**About this task:** Where in the entries below does "private" appear? Copy every line that has it.

Start of Records shown

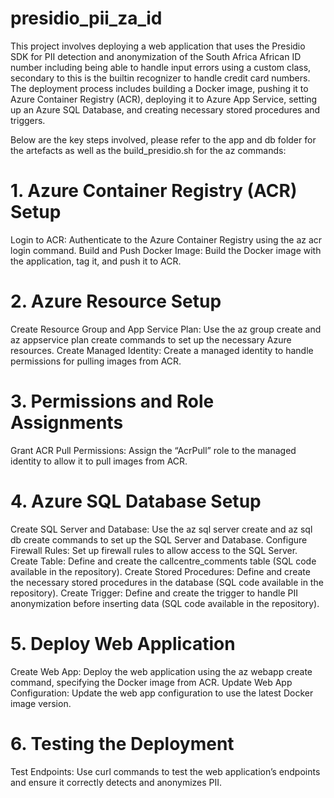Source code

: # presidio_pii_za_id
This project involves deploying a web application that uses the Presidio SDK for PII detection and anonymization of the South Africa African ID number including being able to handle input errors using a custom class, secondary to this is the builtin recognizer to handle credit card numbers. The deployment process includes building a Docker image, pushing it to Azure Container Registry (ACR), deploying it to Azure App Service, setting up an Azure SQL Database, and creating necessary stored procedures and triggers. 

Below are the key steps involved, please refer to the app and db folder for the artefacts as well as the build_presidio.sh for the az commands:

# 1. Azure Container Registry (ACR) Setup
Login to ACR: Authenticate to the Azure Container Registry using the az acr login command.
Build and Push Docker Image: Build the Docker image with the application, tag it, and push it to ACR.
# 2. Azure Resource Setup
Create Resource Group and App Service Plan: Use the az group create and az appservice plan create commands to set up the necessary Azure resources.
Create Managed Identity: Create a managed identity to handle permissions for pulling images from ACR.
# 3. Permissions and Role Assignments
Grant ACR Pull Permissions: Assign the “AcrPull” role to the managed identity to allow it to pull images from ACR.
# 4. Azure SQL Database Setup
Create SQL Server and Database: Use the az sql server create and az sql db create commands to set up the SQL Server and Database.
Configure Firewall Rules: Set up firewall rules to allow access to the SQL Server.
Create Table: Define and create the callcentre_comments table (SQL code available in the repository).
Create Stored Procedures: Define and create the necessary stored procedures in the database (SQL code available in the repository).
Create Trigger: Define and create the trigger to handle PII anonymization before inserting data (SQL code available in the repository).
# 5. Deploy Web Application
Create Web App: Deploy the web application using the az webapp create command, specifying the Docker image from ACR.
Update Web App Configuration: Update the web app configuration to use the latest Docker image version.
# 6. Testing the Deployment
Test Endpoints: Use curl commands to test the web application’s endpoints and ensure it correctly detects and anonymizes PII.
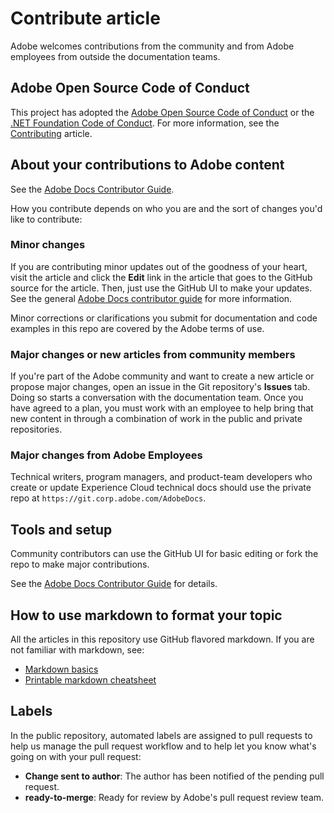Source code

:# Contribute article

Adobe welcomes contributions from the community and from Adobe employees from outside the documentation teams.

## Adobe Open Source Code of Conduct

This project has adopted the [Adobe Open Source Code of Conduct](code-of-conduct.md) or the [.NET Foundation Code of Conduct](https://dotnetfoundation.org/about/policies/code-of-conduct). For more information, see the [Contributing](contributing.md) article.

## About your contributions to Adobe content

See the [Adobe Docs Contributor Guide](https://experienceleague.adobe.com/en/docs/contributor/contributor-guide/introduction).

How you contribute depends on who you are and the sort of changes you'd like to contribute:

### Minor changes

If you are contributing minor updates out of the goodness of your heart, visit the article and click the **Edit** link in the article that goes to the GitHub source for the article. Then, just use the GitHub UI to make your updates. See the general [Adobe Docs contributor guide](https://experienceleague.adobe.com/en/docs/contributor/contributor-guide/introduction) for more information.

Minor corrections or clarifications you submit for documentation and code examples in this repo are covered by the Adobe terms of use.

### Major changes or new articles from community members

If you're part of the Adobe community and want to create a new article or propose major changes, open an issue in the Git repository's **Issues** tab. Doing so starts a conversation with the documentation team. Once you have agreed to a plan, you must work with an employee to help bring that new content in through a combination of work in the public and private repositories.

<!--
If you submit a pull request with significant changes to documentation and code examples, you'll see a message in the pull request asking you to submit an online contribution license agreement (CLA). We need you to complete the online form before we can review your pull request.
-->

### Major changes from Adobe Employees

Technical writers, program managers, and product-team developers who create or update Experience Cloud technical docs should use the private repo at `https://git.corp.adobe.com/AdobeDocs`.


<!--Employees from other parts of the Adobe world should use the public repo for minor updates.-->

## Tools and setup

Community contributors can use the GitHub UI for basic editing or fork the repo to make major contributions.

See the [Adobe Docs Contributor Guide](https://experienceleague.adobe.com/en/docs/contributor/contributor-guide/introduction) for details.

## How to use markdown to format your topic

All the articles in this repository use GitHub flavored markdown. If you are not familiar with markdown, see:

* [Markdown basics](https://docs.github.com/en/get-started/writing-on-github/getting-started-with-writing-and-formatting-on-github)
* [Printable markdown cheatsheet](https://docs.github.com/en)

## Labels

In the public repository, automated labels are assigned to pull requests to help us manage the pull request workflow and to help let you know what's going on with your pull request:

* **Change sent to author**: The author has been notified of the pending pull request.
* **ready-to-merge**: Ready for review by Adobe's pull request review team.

End of Records shown

**Your solution:**
If you're part of the Adobe community and want to create a new article or propose major changes, open an issue in the Git repository's **Issues** tab. Doing so starts a conversation with the documentation team. Once you have agreed to a plan, you must work with an employee to help bring that new content in through a combination of work in the public and private repositories.
Technical writers, program managers, and product-team developers who create or update Experience Cloud technical docs should use the private repo at `https://git.corp.adobe.com/AdobeDocs`.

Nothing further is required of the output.